> _Exercise materials_

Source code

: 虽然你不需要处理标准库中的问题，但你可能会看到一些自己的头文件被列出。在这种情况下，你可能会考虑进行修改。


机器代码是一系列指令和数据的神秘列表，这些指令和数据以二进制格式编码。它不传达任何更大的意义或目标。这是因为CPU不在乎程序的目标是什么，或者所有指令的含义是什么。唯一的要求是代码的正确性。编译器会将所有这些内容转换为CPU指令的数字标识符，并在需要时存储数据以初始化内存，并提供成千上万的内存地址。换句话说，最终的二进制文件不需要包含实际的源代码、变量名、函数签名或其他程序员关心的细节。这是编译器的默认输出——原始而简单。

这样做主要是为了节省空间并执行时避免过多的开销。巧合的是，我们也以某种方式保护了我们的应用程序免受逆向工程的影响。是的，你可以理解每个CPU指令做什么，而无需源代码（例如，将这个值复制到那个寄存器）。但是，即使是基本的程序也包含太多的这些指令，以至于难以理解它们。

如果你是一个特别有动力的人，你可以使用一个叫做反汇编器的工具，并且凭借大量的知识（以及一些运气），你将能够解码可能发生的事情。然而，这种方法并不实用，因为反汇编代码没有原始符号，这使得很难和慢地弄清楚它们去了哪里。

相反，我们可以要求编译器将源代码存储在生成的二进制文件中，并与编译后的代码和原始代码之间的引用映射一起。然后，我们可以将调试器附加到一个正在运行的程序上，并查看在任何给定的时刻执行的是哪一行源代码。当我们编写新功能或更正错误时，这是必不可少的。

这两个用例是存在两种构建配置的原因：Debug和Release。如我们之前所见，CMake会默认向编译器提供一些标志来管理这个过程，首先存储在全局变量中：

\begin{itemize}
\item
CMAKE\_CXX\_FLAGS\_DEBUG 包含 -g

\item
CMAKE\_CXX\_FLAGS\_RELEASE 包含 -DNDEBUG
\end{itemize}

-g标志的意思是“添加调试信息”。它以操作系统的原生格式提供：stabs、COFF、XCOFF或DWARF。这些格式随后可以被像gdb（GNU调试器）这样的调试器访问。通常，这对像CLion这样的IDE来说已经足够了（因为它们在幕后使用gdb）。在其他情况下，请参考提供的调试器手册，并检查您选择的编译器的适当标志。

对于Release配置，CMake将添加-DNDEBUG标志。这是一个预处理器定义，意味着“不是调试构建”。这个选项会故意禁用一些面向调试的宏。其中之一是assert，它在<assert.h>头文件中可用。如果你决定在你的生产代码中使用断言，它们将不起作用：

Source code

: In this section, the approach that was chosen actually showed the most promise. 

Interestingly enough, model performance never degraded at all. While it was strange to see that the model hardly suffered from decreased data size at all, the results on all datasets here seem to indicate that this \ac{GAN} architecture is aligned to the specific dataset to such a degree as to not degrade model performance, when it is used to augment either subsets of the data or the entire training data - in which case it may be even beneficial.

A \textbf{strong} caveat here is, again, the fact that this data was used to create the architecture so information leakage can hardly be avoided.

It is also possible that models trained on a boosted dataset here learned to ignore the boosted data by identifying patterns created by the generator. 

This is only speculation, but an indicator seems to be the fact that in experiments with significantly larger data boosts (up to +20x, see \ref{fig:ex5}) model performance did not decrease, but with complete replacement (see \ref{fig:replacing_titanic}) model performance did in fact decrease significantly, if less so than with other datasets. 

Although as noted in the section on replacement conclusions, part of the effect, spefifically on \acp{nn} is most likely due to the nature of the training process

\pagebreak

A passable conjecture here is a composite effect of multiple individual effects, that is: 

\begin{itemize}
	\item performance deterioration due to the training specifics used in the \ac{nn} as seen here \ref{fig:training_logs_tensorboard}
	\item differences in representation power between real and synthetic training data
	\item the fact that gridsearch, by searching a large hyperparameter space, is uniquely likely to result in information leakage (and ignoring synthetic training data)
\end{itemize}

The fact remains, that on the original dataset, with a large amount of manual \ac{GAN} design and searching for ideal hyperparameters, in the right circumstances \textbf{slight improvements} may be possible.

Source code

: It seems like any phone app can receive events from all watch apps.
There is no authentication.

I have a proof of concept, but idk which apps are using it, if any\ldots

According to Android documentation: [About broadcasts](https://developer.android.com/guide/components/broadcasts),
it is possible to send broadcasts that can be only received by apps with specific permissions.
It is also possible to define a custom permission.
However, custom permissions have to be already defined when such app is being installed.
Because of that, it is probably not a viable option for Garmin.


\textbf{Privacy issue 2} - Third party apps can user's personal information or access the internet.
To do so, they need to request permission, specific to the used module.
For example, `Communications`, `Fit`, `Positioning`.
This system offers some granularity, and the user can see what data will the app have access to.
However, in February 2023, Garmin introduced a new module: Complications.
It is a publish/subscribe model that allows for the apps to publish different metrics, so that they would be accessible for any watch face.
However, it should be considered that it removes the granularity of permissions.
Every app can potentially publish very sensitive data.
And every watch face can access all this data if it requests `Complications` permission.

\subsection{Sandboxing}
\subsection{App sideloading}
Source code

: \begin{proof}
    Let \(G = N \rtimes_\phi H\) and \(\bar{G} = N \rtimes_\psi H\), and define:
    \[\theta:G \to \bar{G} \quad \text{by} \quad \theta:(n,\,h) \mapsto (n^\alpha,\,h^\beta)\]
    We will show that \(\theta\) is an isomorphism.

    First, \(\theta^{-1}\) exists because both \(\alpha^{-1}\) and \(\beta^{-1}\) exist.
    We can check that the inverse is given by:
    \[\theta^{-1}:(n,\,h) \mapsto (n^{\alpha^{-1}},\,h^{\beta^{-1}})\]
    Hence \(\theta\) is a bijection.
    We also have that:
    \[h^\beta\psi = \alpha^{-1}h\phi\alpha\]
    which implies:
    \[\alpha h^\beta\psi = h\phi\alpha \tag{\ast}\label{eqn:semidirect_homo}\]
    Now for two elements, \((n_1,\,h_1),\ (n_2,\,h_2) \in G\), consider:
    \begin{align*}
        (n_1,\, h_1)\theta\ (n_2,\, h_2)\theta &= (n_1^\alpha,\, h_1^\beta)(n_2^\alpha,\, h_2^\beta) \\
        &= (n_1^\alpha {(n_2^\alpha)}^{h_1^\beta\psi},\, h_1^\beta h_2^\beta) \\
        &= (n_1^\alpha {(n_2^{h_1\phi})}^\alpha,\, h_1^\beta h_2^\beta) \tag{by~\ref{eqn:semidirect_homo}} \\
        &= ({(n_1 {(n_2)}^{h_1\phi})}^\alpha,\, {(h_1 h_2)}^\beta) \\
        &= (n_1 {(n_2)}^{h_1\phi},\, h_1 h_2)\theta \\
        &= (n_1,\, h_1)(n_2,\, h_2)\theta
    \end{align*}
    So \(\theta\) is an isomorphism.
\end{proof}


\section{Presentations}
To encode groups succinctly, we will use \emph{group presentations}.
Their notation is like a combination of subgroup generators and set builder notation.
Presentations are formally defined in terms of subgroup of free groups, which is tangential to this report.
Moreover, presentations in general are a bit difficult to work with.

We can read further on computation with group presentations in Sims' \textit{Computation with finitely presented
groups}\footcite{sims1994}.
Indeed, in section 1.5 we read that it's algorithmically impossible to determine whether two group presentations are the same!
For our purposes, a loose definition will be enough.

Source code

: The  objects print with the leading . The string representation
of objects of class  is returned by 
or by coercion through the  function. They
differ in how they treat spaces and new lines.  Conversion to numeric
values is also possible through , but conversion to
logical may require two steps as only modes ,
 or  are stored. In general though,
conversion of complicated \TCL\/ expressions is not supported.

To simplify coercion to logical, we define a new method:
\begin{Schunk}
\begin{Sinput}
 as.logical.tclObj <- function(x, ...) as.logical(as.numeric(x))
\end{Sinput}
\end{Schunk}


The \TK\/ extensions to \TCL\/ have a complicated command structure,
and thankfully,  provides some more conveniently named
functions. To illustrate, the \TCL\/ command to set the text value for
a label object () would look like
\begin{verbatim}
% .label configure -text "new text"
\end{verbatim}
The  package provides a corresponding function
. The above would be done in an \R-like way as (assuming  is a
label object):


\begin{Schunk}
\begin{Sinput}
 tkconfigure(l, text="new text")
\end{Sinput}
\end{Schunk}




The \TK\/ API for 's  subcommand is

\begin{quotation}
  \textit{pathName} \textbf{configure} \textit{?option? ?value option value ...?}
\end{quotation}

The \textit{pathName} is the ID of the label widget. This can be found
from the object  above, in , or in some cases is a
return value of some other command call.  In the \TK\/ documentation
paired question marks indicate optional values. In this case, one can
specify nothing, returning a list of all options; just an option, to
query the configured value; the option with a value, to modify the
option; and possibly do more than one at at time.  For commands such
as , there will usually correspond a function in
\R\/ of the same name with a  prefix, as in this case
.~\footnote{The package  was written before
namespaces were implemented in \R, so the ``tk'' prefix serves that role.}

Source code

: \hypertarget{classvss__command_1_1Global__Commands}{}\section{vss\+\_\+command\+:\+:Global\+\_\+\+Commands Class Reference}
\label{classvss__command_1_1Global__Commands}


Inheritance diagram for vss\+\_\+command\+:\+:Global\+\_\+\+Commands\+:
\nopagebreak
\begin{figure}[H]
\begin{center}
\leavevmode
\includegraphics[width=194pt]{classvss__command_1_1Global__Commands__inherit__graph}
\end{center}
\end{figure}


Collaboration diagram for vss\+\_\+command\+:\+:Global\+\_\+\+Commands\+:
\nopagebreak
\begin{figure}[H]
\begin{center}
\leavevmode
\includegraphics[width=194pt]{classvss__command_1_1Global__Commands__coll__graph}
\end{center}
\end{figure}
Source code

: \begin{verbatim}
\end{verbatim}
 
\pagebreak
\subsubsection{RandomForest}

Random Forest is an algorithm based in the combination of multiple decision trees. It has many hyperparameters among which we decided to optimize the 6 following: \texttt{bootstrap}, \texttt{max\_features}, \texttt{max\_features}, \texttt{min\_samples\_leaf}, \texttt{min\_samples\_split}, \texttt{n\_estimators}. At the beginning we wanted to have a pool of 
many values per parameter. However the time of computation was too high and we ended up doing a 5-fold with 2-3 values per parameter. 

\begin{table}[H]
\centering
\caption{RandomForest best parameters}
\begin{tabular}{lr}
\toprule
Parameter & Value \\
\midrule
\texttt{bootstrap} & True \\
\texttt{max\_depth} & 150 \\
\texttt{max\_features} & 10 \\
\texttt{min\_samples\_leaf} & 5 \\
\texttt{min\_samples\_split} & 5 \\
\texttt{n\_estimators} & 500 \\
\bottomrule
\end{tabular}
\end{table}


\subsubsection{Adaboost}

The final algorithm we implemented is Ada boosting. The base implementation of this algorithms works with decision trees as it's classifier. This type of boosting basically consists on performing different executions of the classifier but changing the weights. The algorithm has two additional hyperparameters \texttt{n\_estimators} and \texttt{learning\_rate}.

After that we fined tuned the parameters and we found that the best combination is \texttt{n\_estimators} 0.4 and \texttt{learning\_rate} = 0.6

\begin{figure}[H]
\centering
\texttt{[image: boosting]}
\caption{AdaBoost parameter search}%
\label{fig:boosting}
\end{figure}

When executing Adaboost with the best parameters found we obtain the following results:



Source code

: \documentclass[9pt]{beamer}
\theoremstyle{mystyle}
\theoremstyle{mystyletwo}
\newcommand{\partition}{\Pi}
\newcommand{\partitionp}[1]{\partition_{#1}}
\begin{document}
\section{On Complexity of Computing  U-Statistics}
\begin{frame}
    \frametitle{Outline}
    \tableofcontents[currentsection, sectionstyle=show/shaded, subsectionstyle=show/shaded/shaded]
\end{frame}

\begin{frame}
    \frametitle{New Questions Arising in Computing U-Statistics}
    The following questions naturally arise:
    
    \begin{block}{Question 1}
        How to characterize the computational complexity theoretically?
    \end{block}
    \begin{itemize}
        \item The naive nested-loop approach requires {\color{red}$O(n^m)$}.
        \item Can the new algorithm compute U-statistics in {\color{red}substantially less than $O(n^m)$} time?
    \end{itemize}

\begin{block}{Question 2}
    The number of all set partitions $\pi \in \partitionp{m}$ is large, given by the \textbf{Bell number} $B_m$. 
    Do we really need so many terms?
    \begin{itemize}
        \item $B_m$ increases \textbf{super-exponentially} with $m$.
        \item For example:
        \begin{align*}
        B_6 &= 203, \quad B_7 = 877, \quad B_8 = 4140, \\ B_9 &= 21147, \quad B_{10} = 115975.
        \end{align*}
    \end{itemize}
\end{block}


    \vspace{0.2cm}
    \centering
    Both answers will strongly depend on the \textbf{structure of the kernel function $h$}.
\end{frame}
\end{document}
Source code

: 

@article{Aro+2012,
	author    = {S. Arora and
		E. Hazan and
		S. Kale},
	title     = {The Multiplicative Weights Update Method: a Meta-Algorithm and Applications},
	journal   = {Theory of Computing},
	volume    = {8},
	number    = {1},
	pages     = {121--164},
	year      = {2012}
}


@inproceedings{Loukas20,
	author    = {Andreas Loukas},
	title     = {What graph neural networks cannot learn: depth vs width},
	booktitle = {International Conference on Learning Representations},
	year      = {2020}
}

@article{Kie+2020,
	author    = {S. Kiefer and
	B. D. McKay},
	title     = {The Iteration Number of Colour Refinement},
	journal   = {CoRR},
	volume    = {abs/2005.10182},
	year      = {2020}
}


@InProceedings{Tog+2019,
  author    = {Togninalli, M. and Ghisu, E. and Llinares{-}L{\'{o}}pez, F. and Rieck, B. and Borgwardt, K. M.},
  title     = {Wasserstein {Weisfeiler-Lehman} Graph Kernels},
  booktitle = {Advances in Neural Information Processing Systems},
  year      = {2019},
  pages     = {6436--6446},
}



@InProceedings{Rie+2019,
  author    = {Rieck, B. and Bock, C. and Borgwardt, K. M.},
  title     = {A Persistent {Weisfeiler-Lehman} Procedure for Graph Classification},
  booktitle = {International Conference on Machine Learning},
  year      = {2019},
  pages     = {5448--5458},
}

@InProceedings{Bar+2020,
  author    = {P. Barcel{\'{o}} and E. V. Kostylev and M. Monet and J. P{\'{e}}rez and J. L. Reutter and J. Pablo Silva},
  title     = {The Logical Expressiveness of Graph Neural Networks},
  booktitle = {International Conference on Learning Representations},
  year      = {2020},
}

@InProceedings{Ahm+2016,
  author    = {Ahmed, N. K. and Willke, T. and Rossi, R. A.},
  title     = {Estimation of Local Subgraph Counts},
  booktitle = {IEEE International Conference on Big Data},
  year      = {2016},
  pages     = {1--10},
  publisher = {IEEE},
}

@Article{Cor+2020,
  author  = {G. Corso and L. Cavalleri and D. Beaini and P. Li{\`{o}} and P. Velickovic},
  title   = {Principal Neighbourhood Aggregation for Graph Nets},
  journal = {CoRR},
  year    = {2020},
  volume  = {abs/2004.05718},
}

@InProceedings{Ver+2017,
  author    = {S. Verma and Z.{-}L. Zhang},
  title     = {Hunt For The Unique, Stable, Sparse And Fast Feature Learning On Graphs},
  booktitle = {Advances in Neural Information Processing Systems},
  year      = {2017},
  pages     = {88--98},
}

> _What the exercise asks_
Above are some records; copy exactly the lines from the one with "这两个用例是存在两种构建配置" through the one with "the most promise.", both included, and no others.

> _Written solution_
这两个用例是存在两种构建配置的原因：Debug和Release。如我们之前所见，CMake会默认向编译器提供一些标志来管理这个过程，首先存储在全局变量中：

\begin{itemize}
\item
CMAKE\_CXX\_FLAGS\_DEBUG 包含 -g

\item
CMAKE\_CXX\_FLAGS\_RELEASE 包含 -DNDEBUG
\end{itemize}

-g标志的意思是“添加调试信息”。它以操作系统的原生格式提供：stabs、COFF、XCOFF或DWARF。这些格式随后可以被像gdb（GNU调试器）这样的调试器访问。通常，这对像CLion这样的IDE来说已经足够了（因为它们在幕后使用gdb）。在其他情况下，请参考提供的调试器手册，并检查您选择的编译器的适当标志。

对于Release配置，CMake将添加-DNDEBUG标志。这是一个预处理器定义，意味着“不是调试构建”。这个选项会故意禁用一些面向调试的宏。其中之一是assert，它在<assert.h>头文件中可用。如果你决定在你的生产代码中使用断言，它们将不起作用：

Source code

: In this section, the approach that was chosen actually showed the most promise. 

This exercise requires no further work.